Además de los evidentes desbarajustes y conflictos producidos por la falta de planificación y el estilo autoritario de gestionar los cambios, las consecuencias económicas están siendo cada vez más evidentes: la aguerrida presidenta, al sucederse a sí misma, tiene que afrontar el pago creciente de sus facturas aplazadas, que amenazan la suficiencia de los presupuestos de gastos corrientes. Y aunque tiene razón en que el sistema de financiación autonómica de 2001 (diseñado e impuesto por Rodrigo Rato) ha sido perjudicial para la financiación de Madrid (en especial por su insensibilidad al incremento poblacional experimentado), no es menos cierto que sus propias decisiones han acrecentado el problema por el lado de la recaudación, del gasto y de las prioridades sectoriales. Cuando en medio mundo el mercado pide al Estado que le rescate de sus propios demonios, en Madrid se busca a las empresas para que salven las finanzas sanitarias con inversiones externalizadas y gestión indirecta: el mundo al revés.

Sin embargo, la más grave es la crisis moral de los recursos humanos de los centros públicos: relegados al olvido y a la no priorización política, usados como mina para extraer -detraer- personal para los nuevos hospitales, tratados como un residuo de un modelo antiguo y decadente de provisión pública, desorientados ante la entronización de la ética de mercado, abandonados a una función directiva devaluada, partidaria y cambiante, y con creciente asfixia económica en necesidades de todo tipo.
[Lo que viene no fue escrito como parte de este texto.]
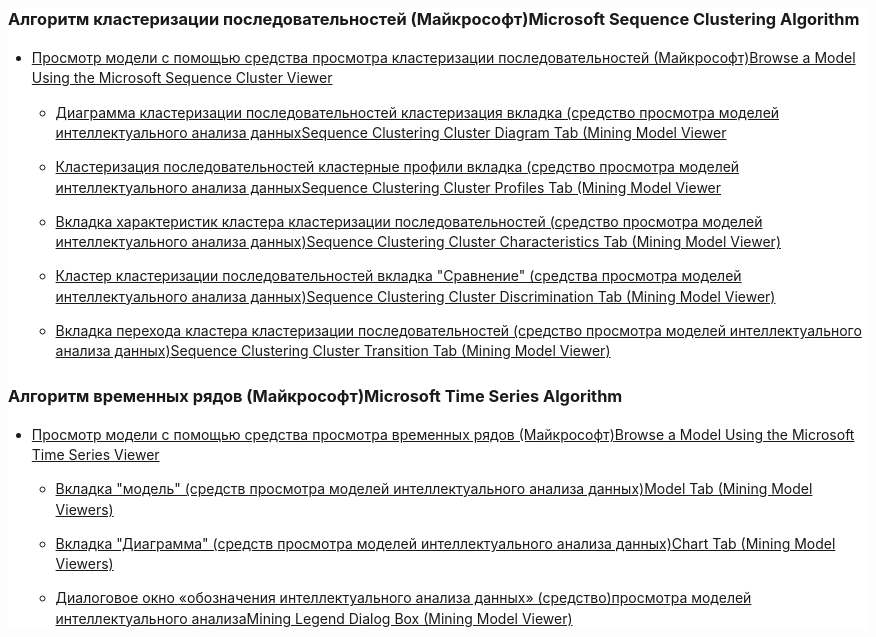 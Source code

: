 ### <a name="microsoft-sequence-clustering-algorithm"></a><span data-ttu-id="7a3c2-159">Алгоритм кластеризации последовательностей (Майкрософт)</span><span class="sxs-lookup"><span data-stu-id="7a3c2-159">Microsoft Sequence Clustering Algorithm</span></span>

-   [<span data-ttu-id="7a3c2-160">Просмотр модели с помощью средства просмотра кластеризации последовательностей (Майкрософт)</span><span class="sxs-lookup"><span data-stu-id="7a3c2-160">Browse a Model Using the Microsoft Sequence Cluster Viewer</span></span>](data-mining/browse-a-model-using-the-microsoft-sequence-cluster-viewer.md)

    -   [<span data-ttu-id="7a3c2-161">Диаграмма кластеризации последовательностей кластеризация вкладка &#40;средство просмотра моделей интеллектуального анализа данных</span><span class="sxs-lookup"><span data-stu-id="7a3c2-161">Sequence Clustering Cluster Diagram Tab &#40;Mining Model Viewer</span></span>](sequence-clustering-cluster-diagram-tab-mining-model-viewer.md)

    -   [<span data-ttu-id="7a3c2-162">Кластеризация последовательностей кластерные профили вкладка &#40;средство просмотра моделей интеллектуального анализа данных</span><span class="sxs-lookup"><span data-stu-id="7a3c2-162">Sequence Clustering Cluster Profiles Tab &#40;Mining Model Viewer</span></span>](sequence-clustering-cluster-profiles-tab-mining-model-viewer.md)

    -   [<span data-ttu-id="7a3c2-163">Вкладка характеристик кластера кластеризации последовательностей &#40;средство просмотра моделей интеллектуального анализа данных&#41;</span><span class="sxs-lookup"><span data-stu-id="7a3c2-163">Sequence Clustering Cluster Characteristics Tab &#40;Mining Model Viewer&#41;</span></span>](sequence-clustering-cluster-characteristics-tab-mining-model-viewer.md)

    -   [<span data-ttu-id="7a3c2-164">Кластер кластеризации последовательностей вкладка "Сравнение" &#40;средства просмотра моделей интеллектуального анализа данных&#41;</span><span class="sxs-lookup"><span data-stu-id="7a3c2-164">Sequence Clustering Cluster Discrimination Tab &#40;Mining Model Viewer&#41;</span></span>](sequence-clustering-cluster-discrimination-tab-mining-model-viewer.md)

    -   [<span data-ttu-id="7a3c2-165">Вкладка перехода кластера кластеризации последовательностей &#40;средство просмотра моделей интеллектуального анализа данных&#41;</span><span class="sxs-lookup"><span data-stu-id="7a3c2-165">Sequence Clustering Cluster Transition Tab &#40;Mining Model Viewer&#41;</span></span>](sequence-clustering-cluster-transition-tab-mining-model-viewer.md)

### <a name="microsoft-time-series-algorithm"></a><span data-ttu-id="7a3c2-166">Алгоритм временных рядов (Майкрософт)</span><span class="sxs-lookup"><span data-stu-id="7a3c2-166">Microsoft Time Series Algorithm</span></span>

-   [<span data-ttu-id="7a3c2-167">Просмотр модели с помощью средства просмотра временных рядов (Майкрософт)</span><span class="sxs-lookup"><span data-stu-id="7a3c2-167">Browse a Model Using the Microsoft Time Series Viewer</span></span>](data-mining/browse-a-model-using-the-microsoft-time-series-viewer.md)

    -   [<span data-ttu-id="7a3c2-168">Вкладка "модель" &#40;средств просмотра моделей интеллектуального анализа данных&#41;</span><span class="sxs-lookup"><span data-stu-id="7a3c2-168">Model Tab &#40;Mining Model Viewers&#41;</span></span>](model-tab-mining-model-viewers.md)

    -   [<span data-ttu-id="7a3c2-169">Вкладка "Диаграмма" &#40;средств просмотра моделей интеллектуального анализа данных&#41;</span><span class="sxs-lookup"><span data-stu-id="7a3c2-169">Chart Tab &#40;Mining Model Viewers&#41;</span></span>](chart-tab-mining-model-viewers.md)

    -   [<span data-ttu-id="7a3c2-170">Диалоговое окно «обозначения интеллектуального анализа данных» &#40;средство&#41;просмотра моделей интеллектуального анализа</span><span class="sxs-lookup"><span data-stu-id="7a3c2-170">Mining Legend Dialog Box &#40;Mining Model Viewer&#41;</span></span>](mining-legend-dialog-box-mining-model-viewer.md)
En estas condiciones, los profesionales van tirando la toalla y se produce la peor de las pérdidas, que es la descapitalización social y moral de su propio personal: la intoxicación del activo humano es sin duda la peor noticia, y la que más ensombrece el pronóstico de la sanidad madrileña.

José Ramón Repullo es profesor y jefe del Departamento de Planificación y Economía de la Salud, de la Escuela Nacional de Sanidad (Instituto de Salud Carlos III).